(Supplied data begins)

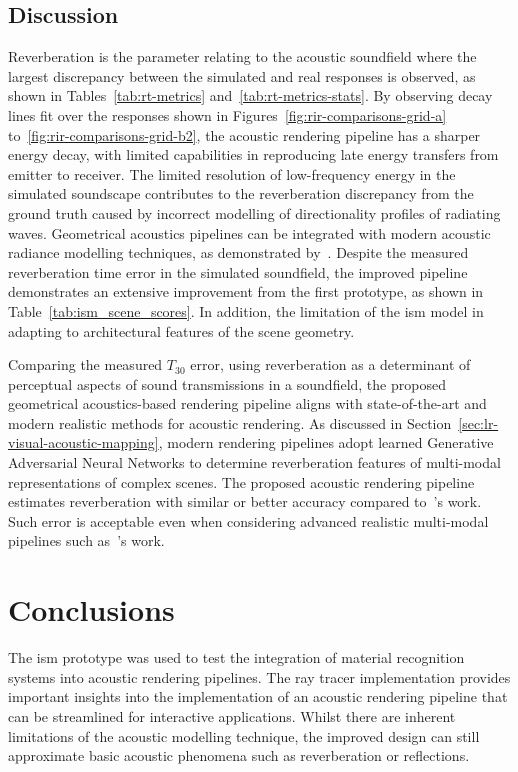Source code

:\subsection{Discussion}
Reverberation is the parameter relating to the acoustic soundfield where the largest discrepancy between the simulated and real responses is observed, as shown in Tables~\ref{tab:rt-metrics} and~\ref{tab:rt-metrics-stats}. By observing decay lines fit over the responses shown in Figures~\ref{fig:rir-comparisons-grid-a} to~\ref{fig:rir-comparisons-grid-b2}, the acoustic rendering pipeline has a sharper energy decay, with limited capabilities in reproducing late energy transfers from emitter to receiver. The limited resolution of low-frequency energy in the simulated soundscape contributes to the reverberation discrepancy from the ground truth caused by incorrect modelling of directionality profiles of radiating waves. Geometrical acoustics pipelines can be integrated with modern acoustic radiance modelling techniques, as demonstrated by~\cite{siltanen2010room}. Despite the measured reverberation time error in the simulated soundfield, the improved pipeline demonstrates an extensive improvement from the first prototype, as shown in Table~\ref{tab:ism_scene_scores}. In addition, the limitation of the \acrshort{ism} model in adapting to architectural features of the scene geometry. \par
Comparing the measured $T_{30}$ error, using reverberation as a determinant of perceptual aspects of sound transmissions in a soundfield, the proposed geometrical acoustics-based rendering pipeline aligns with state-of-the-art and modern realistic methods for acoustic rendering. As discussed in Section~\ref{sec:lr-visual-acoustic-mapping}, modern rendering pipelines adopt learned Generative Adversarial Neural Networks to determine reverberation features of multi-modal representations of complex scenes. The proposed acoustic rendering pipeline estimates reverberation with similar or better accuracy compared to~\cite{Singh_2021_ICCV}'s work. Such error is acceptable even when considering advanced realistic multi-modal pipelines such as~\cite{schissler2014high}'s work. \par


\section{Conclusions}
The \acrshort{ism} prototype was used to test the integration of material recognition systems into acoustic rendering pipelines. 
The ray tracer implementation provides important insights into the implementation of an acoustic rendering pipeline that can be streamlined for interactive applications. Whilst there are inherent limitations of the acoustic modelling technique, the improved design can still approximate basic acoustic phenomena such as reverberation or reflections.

(Supplied data ends)
(Supplied data begins)

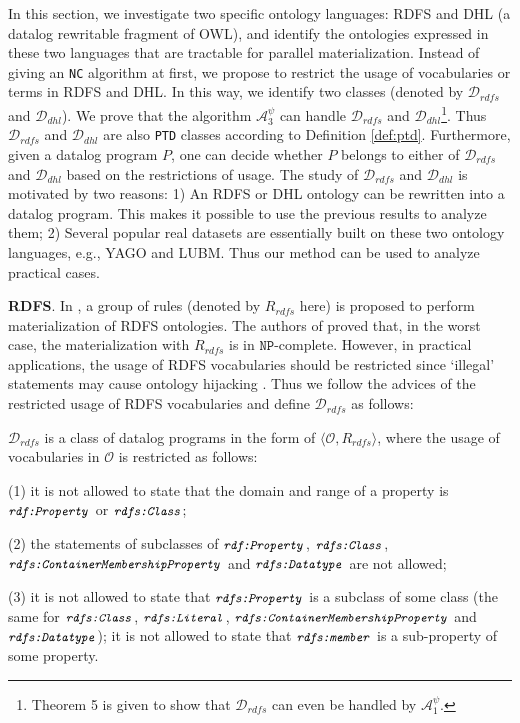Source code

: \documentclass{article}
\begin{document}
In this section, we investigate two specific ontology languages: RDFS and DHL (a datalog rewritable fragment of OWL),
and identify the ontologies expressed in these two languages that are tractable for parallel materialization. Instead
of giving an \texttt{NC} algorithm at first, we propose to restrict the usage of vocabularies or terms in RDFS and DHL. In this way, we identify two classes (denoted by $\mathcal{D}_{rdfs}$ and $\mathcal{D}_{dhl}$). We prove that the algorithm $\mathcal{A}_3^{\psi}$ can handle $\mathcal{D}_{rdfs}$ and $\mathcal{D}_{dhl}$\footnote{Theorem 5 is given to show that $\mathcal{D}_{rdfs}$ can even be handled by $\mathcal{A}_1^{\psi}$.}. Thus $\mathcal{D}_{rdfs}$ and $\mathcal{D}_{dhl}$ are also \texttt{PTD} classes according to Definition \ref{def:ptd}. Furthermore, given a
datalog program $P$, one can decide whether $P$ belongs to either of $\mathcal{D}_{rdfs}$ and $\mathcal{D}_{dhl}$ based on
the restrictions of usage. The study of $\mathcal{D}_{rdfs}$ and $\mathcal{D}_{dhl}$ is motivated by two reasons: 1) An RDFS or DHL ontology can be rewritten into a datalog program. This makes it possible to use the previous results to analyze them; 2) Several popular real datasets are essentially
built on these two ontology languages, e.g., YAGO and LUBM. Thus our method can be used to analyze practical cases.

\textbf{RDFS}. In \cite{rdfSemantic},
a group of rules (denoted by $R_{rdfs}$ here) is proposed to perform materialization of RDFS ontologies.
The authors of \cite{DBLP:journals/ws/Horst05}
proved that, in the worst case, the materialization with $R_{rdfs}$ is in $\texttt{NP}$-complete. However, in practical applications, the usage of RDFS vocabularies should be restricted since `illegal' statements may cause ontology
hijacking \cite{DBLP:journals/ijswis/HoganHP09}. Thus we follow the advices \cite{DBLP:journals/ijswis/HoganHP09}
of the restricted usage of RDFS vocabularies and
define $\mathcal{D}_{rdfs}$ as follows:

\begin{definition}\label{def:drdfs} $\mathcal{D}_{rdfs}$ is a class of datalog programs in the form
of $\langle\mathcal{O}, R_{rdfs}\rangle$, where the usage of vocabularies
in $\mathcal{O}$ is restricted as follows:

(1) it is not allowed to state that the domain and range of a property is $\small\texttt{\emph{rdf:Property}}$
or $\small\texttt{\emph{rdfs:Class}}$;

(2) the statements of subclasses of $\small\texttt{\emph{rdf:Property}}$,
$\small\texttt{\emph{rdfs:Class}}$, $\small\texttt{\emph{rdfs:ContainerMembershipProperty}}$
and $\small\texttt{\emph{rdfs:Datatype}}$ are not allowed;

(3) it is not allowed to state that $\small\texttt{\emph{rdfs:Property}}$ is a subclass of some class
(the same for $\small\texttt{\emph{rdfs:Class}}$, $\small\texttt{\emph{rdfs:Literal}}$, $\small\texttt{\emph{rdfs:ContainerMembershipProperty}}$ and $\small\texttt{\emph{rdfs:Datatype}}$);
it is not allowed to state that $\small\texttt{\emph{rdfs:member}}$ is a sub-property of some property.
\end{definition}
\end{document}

(Supplied data ends)

For this task, write out exactly the lines of the entries above, starting at the line with "where the usage of vocabularies" and ending at the line with "(3) it is not", both included, and no others.

→ Task answer:
of $\langle\mathcal{O}, R_{rdfs}\rangle$, where the usage of vocabularies
in $\mathcal{O}$ is restricted as follows:

(1) it is not allowed to state that the domain and range of a property is $\small\texttt{\emph{rdf:Property}}$
or $\small\texttt{\emph{rdfs:Class}}$;

(2) the statements of subclasses of $\small\texttt{\emph{rdf:Property}}$,
$\small\texttt{\emph{rdfs:Class}}$, $\small\texttt{\emph{rdfs:ContainerMembershipProperty}}$
and $\small\texttt{\emph{rdfs:Datatype}}$ are not allowed;

(3) it is not allowed to state that $\small\texttt{\emph{rdfs:Property}}$ is a subclass of some class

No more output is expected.